À notre avis, il est clair que les solutions pour les climats froids, notamment dans le Nord, ne viendront pas de l'étranger. Elles devront être développées au Canada et être adaptées pour le climat. Des avancées ont déjà été faites, et il faut poursuivre la recherche.
Les programmes d'aide et les initiatives ciblées sont essentiels à nos institutions d'enseignement et à nos centres de recherche, afin de transférer les technologies innovatrices et de les adapter sur le terrain. À mon avis, la capacité manufacturière suivra une fois que nous aurons réussi à démontrer clairement qu'il y a une demande dans les milieux nordiques.
Finalement, les gouvernements territoriaux, les collectivités et les fournisseurs de services au titre de la demande d'énergie dans le Nord ont besoin de soutien et de l'aide du point de vue des options technologiques. Je pense qu’il en a été suffisamment question dans la présentation précédente.
La diffusion des connaissances va de pair avec les projets de démonstration. On entend beaucoup parler des projets de démonstration depuis plusieurs années, et ce, chaque fois qu'on veut commercialiser des technologies. Il ne faut pas oublier que l’un des avantages, c'est de présenter ces technologies là où il y a une demande et de former une main-d’œuvre locale pour en assurer l’utilisation, l’entretien et le maintien dans le temps.
Voilà nos trois recommandations. Je serai heureux de répondre à vos questions.
[Traduction]
Le président: Merci beaucoup pour votre exposé. Nous allons passer directement aux questions.
[Français]
Le sénateur Massicotte: Je vous remercie pour votre présentation, monsieur Tanguay. C'est très intéressant, et nous faisons du progrès. Quand vous décrivez votre technologie, elle est très simple du point de vue théorique et mécanique. Cela a été appliqué à beaucoup d'autres endroits au Canada. Cependant, où en sommes-nous rendus avec cette technologie?
C'est logique: vos frais sont structurés et la température va jusqu'à 30 degrés sous zéro. Si M. Wallace cherche un rendement de 10 p. 100, êtes-vous certain de pouvoir le lui offrir? Votre entreprise est-elle développée au point où vous avez des clients, des faits exacts, et que vous allez sur le terrain pour atteindre ce rendement de 10 p. 100?

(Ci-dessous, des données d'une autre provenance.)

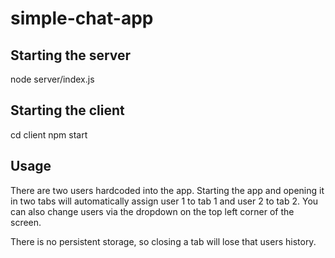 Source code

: # simple-chat-app

## Starting the server
node server/index.js

## Starting the client
cd client
npm start

## Usage
There are two users hardcoded into the app. Starting the app and opening it in two tabs will automatically assign user 1 to tab 1 and user 2 to tab 2. You can also change users via the dropdown on the top left corner of the screen. 

There is no persistent storage, so closing a tab will lose that users history. 


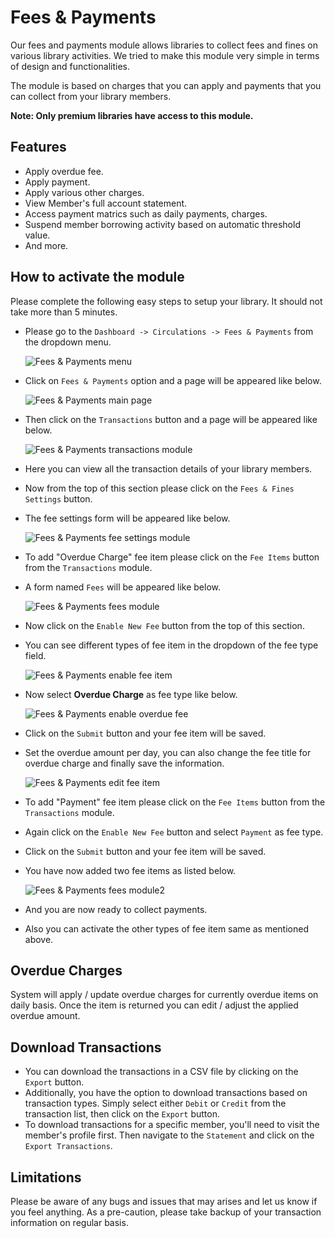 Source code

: # Fees & Payments

Our fees and payments module allows libraries to collect fees and fines on various library activities. We tried to make this module very simple in terms of design and functionalities.

The module is based on charges that you can apply and payments that you can collect from your library members.

**Note: Only premium libraries have access to this module.**

## Features

* Apply overdue fee.
* Apply payment.
* Apply various other charges.
* View Member's full account statement.
* Access payment matrics such as daily payments, charges.
* Suspend member borrowing activity based on automatic threshold value.
* And more.

## How to activate the module

Please complete the following easy steps to setup your library. It should not take more than 5 minutes.

* Please go to the `Dashboard -> Circulations -> Fees & Payments` from the dropdown menu.

	![Fees & Payments menu](img/fees-payments-menu.png)

* Click on `Fees & Payments` option and a page will be appeared like below.

	![Fees & Payments main page](img/fees-payments-main-page.png)

* Then click on the `Transactions` button and a page will be appeared like below.

	![Fees & Payments transactions module](img/transaction-list.png)

* Here you can view all the transaction details of your library members.
* Now from the top of this section please click on the `Fees & Fines Settings` button.
* The fee settings form will be appeared like below.

	![Fees & Payments fee settings module](img/fees-payments-fee-settings-module.png)

* To add "Overdue Charge" fee item please click on the `Fee Items` button from the `Transactions` module.
* A form named `Fees` will be appeared like below.

	![Fees & Payments fees module](img/fees-payments-fees-module.png)
 
* Now click on the `Enable New Fee` button from the top of this section.
* You can see different types of fee item in the dropdown of the fee type field.

	 ![Fees & Payments enable fee item](img/fees-payments-enable-fee-item.png)

* Now select **Overdue Charge** as fee type like below.

	![Fees & Payments enable overdue fee](img/fees-payments-enable-overdue-fee.png)

* Click on the `Submit` button and your fee item will be saved.
* Set the overdue amount per day, you can also change the fee title for overdue charge and finally save the information.

	![Fees & Payments edit fee item](img/fees-payments-edit-fee-item.png)
	
* To add "Payment" fee item please click on the `Fee Items` button from the `Transactions` module.
* Again click on the `Enable New Fee` button and select `Payment` as fee type.
* Click on the `Submit` button and your fee item will be saved.
* You have now added two fee items as listed below.

	![Fees & Payments fees module2](img/fees-payments-fees-module2.png)

* And you are now ready to collect payments.
* Also you can activate the other types of fee item same as mentioned above.

## Overdue Charges

System will apply / update overdue charges for currently overdue items on daily basis. Once the item is returned you can edit / adjust the applied overdue amount.

## Download Transactions

* You can download the transactions in a CSV file by clicking on the `Export` button.
* Additionally, you have the option to download transactions based on transaction types. Simply select either `Debit` or `Credit` from the transaction list, then click on the `Export` button.
* To download transactions for a specific member, you'll need to visit the member's profile first. Then navigate to the `Statement` and click on the `Export Transactions`.

## Limitations

Please be aware of any bugs and issues that may arises and let us know if you feel anything. As a pre-caution, please take backup of your transaction information on regular basis. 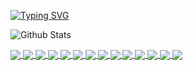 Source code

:[![Typing SVG](https://readme-typing-svg.herokuapp.com?color=%23F70000&center=%E9%94%99%E8%AF%AF%E7%9A%84&vCenter=%E9%94%99%E8%AF%AF%E7%9A%84&lines=%F0%9F%92%96+%E4%B8%AD%E5%9B%BD%E4%BF%9D%E5%AE%89%E9%98%9F%EF%BC%8C%E6%89%9B%E8%B5%B7%E6%9E%AA%E6%9D%A5%E5%B0%B1%E6%98%AF%E5%85%B5%EF%BC%81%E6%88%91%E9%80%8F%EF%BC%81)](https://git.io/typing-svg)

<!--
**r00tSe7en/r00tSe7en** is a ✨ _special_ ✨ repository because its `README.md` (this file) appears on your GitHub profile.

Here are some ideas to get you started:

- 🔭 I’m currently working on ...
- 🌱 I’m currently learning ...
- 👯 I’m looking to collaborate on ...
- 🤔 I’m looking for help with ...
- 💬 Ask me about ...
- 📫 How to reach me: ...
- 😄 Pronouns: ...
- ⚡ Fun fact: ...
-->

![Github Stats](https://github-readme-stats.vercel.app/api?username=r00tSe7en&show_icons=true&hide=contribs,prs&cache_seconds=86400&theme=dracula)

<a href="https://github.com/r00tSe7en/get_AV">
  <img align="center" src="https://github-readme-stats.vercel.app/api/pin/?username=r00tSe7en&theme=dracula&repo=get_AV" />
</a>

<a href="https://github.com/r00tSe7en/GoogleHackingTool">
  <img align="center" src="https://github-readme-stats.vercel.app/api/pin/?username=r00tSe7en&theme=dracula&repo=GoogleHackingTool" />
</a>

<a href="https://github.com/r00tSe7en/Fake-flash.cn">
  <img align="center" src="https://github-readme-stats.vercel.app/api/pin/?username=r00tSe7en&theme=dracula&repo=Fake-flash.cn" />
</a>

<a href="https://github.com/r00tSe7en/Flash-Pop">
  <img align="center" src="https://github-readme-stats.vercel.app/api/pin/?username=r00tSe7en&theme=dracula&repo=Flash-Pop" />
</a>

<a href="https://github.com/r00tSe7en/Mail-Probe">
  <img align="center" src="https://github-readme-stats.vercel.app/api/pin/?username=r00tSe7en&theme=dracula&repo=Mail-Probe" />
</a>

<a href="https://github.com/r00tSe7en/gitbook">
  <img align="center" src="https://github-readme-stats.vercel.app/api/pin/?username=r00tSe7en&theme=dracula&repo=gitbook" />
</a>

<a href="https://github.com/VMsec/ihoneyBakFileScan_Modify">
  <img align="center" src="https://github-readme-stats.vercel.app/api/pin/?username=VMsec&theme=dracula&repo=ihoneyBakFileScan_Modify" />
</a>

<a href="https://github.com/r00tSe7en/cobweb">
  <img align="center" src="https://github-readme-stats.vercel.app/api/pin/?username=r00tSe7en&theme=dracula&repo=cobweb" />
</a>

<a href="https://github.com/r00tSe7en/log4jScan_Modify">
  <img align="center" src="https://github-readme-stats.vercel.app/api/pin/?username=r00tSe7en&theme=dracula&repo=log4jScan_Modify" />
</a>

<a href="https://github.com/r00tSe7en/JNDIMonitor">
  <img align="center" src="https://github-readme-stats.vercel.app/api/pin/?username=r00tSe7en&theme=dracula&repo=JNDIMonitor" />
</a>

<a href="https://github.com/r00tSe7en/ShadowlessFeet">
  <img align="center" src="https://github-readme-stats.vercel.app/api/pin/?username=r00tSe7en&theme=dracula&repo=ShadowlessFeet" />
</a>

<a href="https://github.com/r00tSe7en/URLPath">
  <img align="center" src="https://github-readme-stats.vercel.app/api/pin/?username=r00tSe7en&theme=dracula&repo=URLPath" />
</a>

<a href="https://github.com/r00tSe7en/MyDict">
  <img align="center" src="https://github-readme-stats.vercel.app/api/pin/?username=r00tSe7en&theme=dracula&repo=MyDict" />
</a>

<a href="https://github.com/r00tSe7en/BypassNeo-reGeorg">
  <img align="center" src="https://github-readme-stats.vercel.app/api/pin/?username=r00tSe7en&theme=dracula&repo=BypassNeo-reGeorg" />
</a>
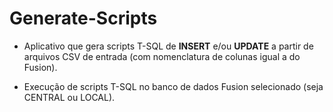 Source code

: # Generate-Scripts

- Aplicativo que gera scripts T-SQL de **INSERT** e/ou **UPDATE** a partir de arquivos CSV de entrada (com nomenclatura de colunas igual a do Fusion).

- Execução de scripts T-SQL no banco de dados Fusion selecionado (seja CENTRAL ou LOCAL).
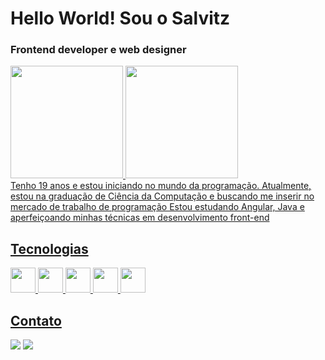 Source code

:# Hello World! Sou o Salvitz
### Frontend developer e web designer
<div>
<a href="https://github.com/salvitz">
<img loading="lazy" height="180em" src="https://github-readme-stats.vercel.app/api/top-langs/?username=salvitz&layout=compact&langs_count=7&theme=dracula"/>
<img loading="lazy" height="180em" src="https://github-readme-stats.vercel.app/api?username=salvitz&show_icons=true&theme=dracula&include_all_commits=true&count_private=true"/>
</div

Tenho 19 anos e estou iniciando no mundo da programação. Atualmente, estou na graduação de Ciência da Computação e buscando me inserir no mercado de trabalho de programação
Estou estudando Angular, Java e aperfeiçoando minhas técnicas em desenvolvimento front-end

## Tecnologias
<div>
<img src="https://cdn.jsdelivr.net/gh/devicons/devicon/icons/html5/html5-original.svg" width="40" height="40"/>
<img src="https://cdn.jsdelivr.net/gh/devicons/devicon/icons/css3/css3-original.svg" width="40" height="40"/>
<img src="https://cdn.jsdelivr.net/gh/devicons/devicon/icons/javascript/javascript-original.svg" width="40" height="40"/>
<img src="https://cdn.jsdelivr.net/gh/devicons/devicon/icons/java/java-original.svg" width="40" height="40"/>
<img src="https://cdn.jsdelivr.net/gh/devicons/devicon/icons/angularjs/angularjs-original.svg" width="40" height="40"/>

          
          
          
          
</div>


## Contato
<div>
<a href = "mailto:salvikauealcantara@gmail.com"><img loading="lazy" src="https://img.shields.io/badge/Gmail-D14836?style=for-the-badge&logo=gmail&logoColor=white" target="_blank"></a> 
<a href="https://www.linkedin.com/in/kauesalvi" target="_blank"><img loading="lazy" src="https://img.shields.io/badge/-LinkedIn-%230077B5?style=for-the-badge&logo=linkedin&logoColor=white" target="_blank"></a>   
</div>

M. Tanguay: Je m’attendais à ce que vous posiez une question à propos du financement. Effectivement, la technologie a été prouvée. Vous avez raison. Les modèles d'affaires aussi sont approuvés. Il y a différentes formules qui peuvent être développées ou adaptées à la géothermie. J'aimerais vous donner deux exemples.
Tout d’abord, le gouvernement du Nunavut a émis une demande de propositions, le 31 octobre dernier, pour la gestion de la demande dans ses bâtiments. Il s’agit environ de 69 bâtiments répartis dans 39 collectivités sur la côte ouest de la Baie d'Hudson. Essentiellement, la demande de propositions se fait sous la forme d'entreprises de services écoénergétiques.
C'est une entreprise qui financera la totalité des travaux et qui se remboursera avec les économies d’énergie. La géothermie fait souvent partie de ce genre d’appel d’offres. Cela pourrait très bien faire partie de la gamme de solutions, comme la technologie du bâtiment.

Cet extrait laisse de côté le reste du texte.